Week 213 (11 - 17 November)
Over the past three decades, Phumzile Mlambo-Ngcuka has established herself as one of the most influential women in the world: first as a teacher, then a prominent South African politician and now a high-ranking United Nations official, the South African has helped change thousands of lives all over the world.
This week, Mlambo-Ngcuka, the United Nations Under-Secretary-General and Executive Director of UN Women signed the latter organisation’s second Memorandum of Understanding (MoU) with the International Olympic Committee (IOC). After five years of progressive collaboration, the two organisations have renewed the partnership dedicated to advancing gender equality in sport.
The highly impressive Mlambo-Ngcuka has brought invaluable experience to the UN since she was sworn into office in 2013. Using her expertise on human rights, equality and social justice, she has had a particularly profound impact on the advancement of women in developing and often oppressive nations. Prior to her current role, she served as Deputy President of South Africa from 2005-2008, making history as the first woman to hold this position and, at that point, the highest ranking woman in South African history.
Building on the success of the past five years, the second MoU will look to find further ways to empower women and increase the number of females in leadership positions in the sports industry. Specifically, the intention of the new MoU is to contribute to women’s equal access and participation, enable resource allocation and leadership in sport, use sustainable sports programmes to engage women and girls at grassroots level (especially girls in vulnerable communities), and leverage the power of sport to change harmful gender-based stereotypes and norms.

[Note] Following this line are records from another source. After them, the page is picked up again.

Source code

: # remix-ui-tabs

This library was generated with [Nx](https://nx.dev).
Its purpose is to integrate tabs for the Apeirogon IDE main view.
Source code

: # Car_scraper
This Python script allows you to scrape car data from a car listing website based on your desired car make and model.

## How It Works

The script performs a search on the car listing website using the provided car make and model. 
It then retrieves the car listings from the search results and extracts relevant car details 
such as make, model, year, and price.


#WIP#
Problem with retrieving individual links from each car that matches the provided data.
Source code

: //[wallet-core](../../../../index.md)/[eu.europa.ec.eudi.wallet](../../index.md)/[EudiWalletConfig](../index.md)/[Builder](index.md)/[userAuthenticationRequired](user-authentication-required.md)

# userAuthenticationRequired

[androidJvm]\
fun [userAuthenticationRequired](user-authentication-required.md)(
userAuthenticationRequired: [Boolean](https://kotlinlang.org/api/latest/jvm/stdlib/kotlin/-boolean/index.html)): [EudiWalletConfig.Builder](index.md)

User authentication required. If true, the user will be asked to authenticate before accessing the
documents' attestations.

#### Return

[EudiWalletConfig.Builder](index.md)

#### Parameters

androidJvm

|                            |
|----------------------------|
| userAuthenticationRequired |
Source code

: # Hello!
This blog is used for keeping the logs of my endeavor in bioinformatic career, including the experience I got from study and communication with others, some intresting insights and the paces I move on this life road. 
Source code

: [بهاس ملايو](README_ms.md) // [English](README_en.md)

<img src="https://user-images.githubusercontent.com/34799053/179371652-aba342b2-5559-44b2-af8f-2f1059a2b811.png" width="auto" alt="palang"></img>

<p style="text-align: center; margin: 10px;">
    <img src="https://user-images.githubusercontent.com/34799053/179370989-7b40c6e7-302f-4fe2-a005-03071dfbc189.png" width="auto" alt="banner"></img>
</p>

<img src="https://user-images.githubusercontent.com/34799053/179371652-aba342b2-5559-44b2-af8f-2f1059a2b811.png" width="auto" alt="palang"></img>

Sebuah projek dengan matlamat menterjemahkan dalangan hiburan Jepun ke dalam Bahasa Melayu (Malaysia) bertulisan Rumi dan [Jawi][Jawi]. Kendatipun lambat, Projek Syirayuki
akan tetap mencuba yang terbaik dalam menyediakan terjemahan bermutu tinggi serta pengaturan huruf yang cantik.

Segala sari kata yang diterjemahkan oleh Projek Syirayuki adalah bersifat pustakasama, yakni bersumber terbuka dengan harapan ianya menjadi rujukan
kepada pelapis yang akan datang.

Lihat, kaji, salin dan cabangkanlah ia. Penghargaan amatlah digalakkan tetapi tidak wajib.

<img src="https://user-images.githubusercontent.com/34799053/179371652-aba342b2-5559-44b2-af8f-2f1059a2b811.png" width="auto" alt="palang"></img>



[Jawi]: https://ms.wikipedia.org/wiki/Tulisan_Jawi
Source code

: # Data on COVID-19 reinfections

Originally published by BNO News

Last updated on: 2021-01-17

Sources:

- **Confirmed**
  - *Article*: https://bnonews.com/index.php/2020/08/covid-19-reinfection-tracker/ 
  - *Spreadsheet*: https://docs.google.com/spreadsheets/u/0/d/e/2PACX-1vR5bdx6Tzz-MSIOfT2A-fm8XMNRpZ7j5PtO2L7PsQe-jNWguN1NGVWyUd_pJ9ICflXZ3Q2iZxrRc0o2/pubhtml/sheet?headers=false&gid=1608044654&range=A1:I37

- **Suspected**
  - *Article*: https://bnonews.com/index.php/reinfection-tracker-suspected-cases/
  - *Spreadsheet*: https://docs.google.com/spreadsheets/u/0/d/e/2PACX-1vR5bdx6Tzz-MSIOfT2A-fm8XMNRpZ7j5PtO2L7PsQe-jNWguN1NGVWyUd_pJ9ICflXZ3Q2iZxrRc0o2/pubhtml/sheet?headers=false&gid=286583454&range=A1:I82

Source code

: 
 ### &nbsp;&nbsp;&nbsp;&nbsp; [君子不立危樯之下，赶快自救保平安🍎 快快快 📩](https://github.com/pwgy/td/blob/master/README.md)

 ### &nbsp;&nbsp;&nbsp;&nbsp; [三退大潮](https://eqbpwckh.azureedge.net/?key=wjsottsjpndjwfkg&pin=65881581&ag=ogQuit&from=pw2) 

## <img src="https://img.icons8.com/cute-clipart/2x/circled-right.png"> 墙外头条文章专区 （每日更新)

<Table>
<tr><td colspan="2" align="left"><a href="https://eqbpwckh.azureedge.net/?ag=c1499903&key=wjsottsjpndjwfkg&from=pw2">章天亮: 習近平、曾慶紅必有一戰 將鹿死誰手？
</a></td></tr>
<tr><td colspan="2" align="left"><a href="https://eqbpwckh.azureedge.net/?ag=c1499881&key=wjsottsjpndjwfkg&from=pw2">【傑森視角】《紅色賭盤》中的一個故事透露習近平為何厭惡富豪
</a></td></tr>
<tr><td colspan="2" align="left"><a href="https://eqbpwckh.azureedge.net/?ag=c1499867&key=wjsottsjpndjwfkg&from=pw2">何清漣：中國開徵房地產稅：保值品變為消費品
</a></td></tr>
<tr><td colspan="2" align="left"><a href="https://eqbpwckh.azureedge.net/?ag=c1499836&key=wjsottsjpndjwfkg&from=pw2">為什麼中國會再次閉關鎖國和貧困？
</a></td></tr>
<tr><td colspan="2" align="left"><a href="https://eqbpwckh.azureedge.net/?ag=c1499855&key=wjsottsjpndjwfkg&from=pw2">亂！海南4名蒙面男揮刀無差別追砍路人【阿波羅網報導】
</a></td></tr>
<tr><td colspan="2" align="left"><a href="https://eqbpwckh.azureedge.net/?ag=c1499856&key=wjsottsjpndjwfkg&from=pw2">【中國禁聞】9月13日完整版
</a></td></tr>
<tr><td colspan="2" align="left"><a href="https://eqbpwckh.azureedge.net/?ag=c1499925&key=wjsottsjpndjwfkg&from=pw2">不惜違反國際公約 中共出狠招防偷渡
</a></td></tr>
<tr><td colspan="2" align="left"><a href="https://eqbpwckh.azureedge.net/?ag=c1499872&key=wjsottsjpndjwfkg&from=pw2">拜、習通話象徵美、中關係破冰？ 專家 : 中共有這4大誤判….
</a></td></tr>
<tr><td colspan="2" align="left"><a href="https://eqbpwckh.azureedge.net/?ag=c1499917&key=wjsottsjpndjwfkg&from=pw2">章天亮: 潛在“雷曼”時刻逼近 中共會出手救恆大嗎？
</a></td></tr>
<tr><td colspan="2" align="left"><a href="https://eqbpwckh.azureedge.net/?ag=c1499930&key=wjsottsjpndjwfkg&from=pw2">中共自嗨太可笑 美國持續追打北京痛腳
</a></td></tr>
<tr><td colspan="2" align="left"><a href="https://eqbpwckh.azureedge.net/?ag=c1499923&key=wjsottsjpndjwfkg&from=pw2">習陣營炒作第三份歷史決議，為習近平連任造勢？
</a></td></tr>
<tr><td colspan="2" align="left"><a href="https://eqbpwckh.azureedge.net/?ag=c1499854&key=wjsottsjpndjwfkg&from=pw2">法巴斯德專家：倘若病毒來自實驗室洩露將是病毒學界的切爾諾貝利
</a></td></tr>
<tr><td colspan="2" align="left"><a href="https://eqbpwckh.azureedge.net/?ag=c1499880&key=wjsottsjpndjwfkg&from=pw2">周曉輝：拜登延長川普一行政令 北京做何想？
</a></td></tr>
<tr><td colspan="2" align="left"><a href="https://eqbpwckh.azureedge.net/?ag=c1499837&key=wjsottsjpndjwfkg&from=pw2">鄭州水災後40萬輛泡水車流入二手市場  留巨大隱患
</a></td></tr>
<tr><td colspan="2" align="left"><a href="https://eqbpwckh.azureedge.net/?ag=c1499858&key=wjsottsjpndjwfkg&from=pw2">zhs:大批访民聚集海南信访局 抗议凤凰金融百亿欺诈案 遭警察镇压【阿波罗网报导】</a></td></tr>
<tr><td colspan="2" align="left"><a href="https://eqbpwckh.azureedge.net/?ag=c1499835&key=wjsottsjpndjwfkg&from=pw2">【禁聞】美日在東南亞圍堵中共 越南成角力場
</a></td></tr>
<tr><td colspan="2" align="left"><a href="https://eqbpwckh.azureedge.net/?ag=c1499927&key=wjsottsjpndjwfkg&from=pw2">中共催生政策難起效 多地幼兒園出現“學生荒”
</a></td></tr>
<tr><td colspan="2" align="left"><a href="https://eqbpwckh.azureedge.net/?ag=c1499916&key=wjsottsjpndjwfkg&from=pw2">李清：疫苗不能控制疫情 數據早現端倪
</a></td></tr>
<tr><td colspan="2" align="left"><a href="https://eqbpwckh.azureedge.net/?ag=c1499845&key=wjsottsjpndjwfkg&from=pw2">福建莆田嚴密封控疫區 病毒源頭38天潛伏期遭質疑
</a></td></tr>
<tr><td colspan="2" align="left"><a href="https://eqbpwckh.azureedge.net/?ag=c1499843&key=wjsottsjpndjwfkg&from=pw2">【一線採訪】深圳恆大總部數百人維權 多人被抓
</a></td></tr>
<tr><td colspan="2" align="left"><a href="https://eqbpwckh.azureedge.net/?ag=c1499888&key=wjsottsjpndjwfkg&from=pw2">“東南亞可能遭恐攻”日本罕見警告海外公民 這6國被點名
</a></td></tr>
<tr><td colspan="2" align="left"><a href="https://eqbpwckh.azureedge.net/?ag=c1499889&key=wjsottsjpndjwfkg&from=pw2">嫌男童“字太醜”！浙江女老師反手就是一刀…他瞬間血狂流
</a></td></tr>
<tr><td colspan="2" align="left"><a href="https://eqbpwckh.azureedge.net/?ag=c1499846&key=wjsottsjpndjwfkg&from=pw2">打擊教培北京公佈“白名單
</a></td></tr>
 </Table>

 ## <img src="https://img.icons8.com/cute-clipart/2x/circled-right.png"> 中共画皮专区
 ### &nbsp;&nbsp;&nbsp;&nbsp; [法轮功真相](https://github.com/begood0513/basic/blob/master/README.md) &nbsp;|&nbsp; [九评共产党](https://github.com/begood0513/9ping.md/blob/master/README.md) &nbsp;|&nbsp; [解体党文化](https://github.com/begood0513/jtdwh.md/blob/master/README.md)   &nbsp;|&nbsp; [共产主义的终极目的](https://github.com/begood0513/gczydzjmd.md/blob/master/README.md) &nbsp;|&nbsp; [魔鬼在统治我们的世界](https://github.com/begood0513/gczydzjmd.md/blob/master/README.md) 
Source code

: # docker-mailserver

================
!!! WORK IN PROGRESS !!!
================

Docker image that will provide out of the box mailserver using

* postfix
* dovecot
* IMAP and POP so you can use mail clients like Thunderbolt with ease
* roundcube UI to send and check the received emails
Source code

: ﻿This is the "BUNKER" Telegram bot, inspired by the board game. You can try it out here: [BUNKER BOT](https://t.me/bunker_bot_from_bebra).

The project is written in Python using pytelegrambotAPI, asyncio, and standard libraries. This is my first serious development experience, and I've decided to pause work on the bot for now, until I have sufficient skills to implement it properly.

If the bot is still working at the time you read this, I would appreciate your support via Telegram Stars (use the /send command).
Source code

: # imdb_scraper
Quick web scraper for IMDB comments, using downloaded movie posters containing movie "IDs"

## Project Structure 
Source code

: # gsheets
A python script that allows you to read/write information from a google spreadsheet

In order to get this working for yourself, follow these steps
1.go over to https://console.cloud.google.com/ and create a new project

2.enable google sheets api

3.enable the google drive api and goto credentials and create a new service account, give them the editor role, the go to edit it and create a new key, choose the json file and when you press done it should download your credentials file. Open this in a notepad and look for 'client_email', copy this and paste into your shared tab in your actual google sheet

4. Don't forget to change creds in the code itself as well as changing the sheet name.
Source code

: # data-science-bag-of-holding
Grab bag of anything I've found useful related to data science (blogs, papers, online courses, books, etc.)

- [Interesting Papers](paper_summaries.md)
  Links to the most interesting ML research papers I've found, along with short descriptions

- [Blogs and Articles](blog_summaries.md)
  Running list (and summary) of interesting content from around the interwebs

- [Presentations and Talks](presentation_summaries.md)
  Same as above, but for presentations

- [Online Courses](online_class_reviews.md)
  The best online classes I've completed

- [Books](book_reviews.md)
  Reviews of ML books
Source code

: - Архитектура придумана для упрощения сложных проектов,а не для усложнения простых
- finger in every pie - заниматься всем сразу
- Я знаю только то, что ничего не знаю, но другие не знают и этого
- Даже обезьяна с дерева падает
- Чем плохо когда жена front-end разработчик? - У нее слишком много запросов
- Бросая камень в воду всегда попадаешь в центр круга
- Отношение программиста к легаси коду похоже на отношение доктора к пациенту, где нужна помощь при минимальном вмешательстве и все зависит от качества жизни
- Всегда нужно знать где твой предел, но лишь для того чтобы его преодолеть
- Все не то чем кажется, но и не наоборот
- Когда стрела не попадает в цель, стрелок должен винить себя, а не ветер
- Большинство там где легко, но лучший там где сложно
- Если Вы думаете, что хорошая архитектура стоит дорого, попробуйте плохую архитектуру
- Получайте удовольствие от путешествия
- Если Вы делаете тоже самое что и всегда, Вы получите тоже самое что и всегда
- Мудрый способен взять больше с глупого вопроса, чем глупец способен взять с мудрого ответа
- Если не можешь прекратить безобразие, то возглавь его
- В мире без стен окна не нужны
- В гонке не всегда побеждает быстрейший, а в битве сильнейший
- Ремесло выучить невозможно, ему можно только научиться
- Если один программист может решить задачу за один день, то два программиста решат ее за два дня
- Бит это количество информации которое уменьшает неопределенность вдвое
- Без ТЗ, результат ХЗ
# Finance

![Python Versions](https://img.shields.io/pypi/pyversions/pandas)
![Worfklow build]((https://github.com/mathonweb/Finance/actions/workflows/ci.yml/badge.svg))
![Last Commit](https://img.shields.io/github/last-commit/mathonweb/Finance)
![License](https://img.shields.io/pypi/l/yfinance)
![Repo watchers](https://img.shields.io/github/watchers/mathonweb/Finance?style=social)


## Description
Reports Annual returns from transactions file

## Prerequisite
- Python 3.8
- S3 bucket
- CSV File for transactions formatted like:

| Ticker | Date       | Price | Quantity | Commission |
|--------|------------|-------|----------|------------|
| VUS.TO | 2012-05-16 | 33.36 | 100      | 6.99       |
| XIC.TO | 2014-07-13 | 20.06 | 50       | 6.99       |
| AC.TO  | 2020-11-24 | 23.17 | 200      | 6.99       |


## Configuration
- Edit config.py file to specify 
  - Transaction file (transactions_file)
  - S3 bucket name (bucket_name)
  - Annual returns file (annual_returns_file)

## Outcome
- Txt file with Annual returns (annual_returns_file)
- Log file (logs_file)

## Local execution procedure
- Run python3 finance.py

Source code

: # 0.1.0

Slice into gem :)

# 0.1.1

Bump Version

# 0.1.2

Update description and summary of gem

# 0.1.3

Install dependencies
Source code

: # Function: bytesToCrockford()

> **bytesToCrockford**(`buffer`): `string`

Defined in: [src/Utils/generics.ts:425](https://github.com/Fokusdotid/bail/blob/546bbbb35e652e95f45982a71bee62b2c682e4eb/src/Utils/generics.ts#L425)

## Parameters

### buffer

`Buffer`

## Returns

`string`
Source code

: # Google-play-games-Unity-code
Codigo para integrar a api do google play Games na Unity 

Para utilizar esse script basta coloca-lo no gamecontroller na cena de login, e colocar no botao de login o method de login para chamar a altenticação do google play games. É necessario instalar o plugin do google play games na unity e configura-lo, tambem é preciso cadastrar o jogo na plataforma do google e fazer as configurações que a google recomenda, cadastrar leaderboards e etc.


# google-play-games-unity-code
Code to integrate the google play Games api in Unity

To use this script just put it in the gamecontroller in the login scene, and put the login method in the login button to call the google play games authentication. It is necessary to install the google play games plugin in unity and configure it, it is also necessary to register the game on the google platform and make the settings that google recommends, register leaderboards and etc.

One example of success from the previous MoU is the joint “One Win Leads to Another” programme. Established as part of the Olympic legacy project for the Rio 2016 Olympic and Paralympic Games, UN Women and the IOC, together with Women Win (a global organisation focused on empowering women through sport), designed a programme to empower young women and girls through sport. The aim of the programme is to help girls build the leadership skills required to have an impactful career in sport, giving them the tools and knowledge to break social barriers. The programme, which has been piloted in deprived areas of Rio, has been so successful that there are now plans to take it to a number of other countries.
Mlambo-Ngcuka, who has been key in driving this and other life-changing programmes, spoke after signing the MoU with IOC President Thomas Bach:
“Sport is an invaluable tool to equip women and girls with leadership skills, reduce marginalization and dismantle stereotypes, and I am excited to continue our strong relationship with the IOC. Together we can bring substantive equality—a Planet 50-50—to the world of sport at all levels,” she added.
IOC President Thomas Bach shared similar sentiments, saying:
“Working together with UN Women, the IOC wants to empower women in sport and through sport. With this MoU, we will build on our efforts already underway to promote access to sport for girls and work towards gender equality. This is another step to extending this great partnership.”
As the opportunities for women in sport continue to grow, experienced figureheads like Mlambo-Ngcuka will be essential in guiding talented young women on the path to the top.